**PROBLEM TO WORK ON**
Print the lines in the listing below that fall between the line with "- Java / Python / CPLEX" and the line with "Input data files", those two lines included, exactly as they stand and with nothing else.

☆ ☆ ☆ ☆

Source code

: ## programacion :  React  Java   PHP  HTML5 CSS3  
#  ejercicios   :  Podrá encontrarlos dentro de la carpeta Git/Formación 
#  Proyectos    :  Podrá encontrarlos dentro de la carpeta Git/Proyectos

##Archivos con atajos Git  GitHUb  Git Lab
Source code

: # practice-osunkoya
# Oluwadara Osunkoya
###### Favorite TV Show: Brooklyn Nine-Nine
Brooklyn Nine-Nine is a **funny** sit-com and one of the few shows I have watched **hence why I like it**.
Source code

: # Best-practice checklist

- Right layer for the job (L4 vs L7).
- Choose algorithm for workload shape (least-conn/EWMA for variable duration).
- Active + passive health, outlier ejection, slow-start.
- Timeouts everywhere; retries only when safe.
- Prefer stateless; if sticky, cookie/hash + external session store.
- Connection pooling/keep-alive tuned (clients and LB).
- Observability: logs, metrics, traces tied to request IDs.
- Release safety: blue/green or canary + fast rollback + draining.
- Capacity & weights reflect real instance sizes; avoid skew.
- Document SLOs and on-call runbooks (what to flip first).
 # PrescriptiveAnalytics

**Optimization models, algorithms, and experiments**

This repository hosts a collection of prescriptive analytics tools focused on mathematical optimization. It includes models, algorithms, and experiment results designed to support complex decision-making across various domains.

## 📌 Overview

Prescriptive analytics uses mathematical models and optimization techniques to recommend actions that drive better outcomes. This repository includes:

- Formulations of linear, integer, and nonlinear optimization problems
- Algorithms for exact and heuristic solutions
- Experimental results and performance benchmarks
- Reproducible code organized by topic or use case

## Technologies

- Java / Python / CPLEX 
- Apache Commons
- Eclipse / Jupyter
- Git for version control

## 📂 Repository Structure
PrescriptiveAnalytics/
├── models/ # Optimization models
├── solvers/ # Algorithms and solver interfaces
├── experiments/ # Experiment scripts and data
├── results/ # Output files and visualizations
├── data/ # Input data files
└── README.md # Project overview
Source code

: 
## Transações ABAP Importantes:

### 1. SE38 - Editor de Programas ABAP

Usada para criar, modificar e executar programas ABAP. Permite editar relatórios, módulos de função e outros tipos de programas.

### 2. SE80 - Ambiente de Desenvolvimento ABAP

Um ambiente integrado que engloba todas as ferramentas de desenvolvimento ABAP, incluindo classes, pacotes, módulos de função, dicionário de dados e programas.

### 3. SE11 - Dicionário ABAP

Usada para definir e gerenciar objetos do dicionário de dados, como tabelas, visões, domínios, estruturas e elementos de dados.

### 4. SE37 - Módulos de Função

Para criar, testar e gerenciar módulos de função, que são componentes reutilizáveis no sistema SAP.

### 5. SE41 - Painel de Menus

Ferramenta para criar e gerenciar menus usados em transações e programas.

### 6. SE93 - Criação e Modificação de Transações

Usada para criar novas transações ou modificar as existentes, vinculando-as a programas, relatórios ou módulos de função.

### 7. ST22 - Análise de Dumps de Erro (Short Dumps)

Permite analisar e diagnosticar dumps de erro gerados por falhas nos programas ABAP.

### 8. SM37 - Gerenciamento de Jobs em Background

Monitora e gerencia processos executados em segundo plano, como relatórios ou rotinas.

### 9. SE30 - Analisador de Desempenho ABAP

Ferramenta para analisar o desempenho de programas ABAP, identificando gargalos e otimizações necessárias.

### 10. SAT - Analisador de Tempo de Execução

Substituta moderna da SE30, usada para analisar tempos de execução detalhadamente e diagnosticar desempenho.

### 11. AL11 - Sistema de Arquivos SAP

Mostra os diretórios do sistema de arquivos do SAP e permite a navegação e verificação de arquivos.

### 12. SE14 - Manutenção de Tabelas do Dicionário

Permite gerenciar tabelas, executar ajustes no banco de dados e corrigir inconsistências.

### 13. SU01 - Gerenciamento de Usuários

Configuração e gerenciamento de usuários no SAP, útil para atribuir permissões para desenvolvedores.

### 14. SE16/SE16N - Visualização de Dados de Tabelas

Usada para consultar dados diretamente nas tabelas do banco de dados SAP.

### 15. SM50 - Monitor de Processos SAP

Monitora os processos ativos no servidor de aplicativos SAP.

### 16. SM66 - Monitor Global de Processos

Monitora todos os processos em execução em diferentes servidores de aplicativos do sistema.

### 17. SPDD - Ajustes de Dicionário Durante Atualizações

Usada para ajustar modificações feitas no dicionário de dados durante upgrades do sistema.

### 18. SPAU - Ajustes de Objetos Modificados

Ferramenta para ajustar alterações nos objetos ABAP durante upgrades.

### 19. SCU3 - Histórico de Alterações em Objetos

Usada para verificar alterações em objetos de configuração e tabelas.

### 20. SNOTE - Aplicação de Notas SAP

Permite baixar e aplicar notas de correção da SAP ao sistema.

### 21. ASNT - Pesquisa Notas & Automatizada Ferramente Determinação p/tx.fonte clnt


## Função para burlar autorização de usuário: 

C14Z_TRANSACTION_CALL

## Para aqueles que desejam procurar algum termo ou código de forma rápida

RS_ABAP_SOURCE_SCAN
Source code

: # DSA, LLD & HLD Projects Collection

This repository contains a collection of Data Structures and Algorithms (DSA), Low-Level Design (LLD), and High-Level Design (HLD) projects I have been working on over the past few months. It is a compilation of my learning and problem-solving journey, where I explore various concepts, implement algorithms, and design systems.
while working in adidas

☆ ☆ ☆ ☆

**EXERCISE RESPONSE**
- Java / Python / CPLEX 
- Apache Commons
- Eclipse / Jupyter
- Git for version control

## 📂 Repository Structure
PrescriptiveAnalytics/
├── models/ # Optimization models
├── solvers/ # Algorithms and solver interfaces
├── experiments/ # Experiment scripts and data
├── results/ # Output files and visualizations
├── data/ # Input data files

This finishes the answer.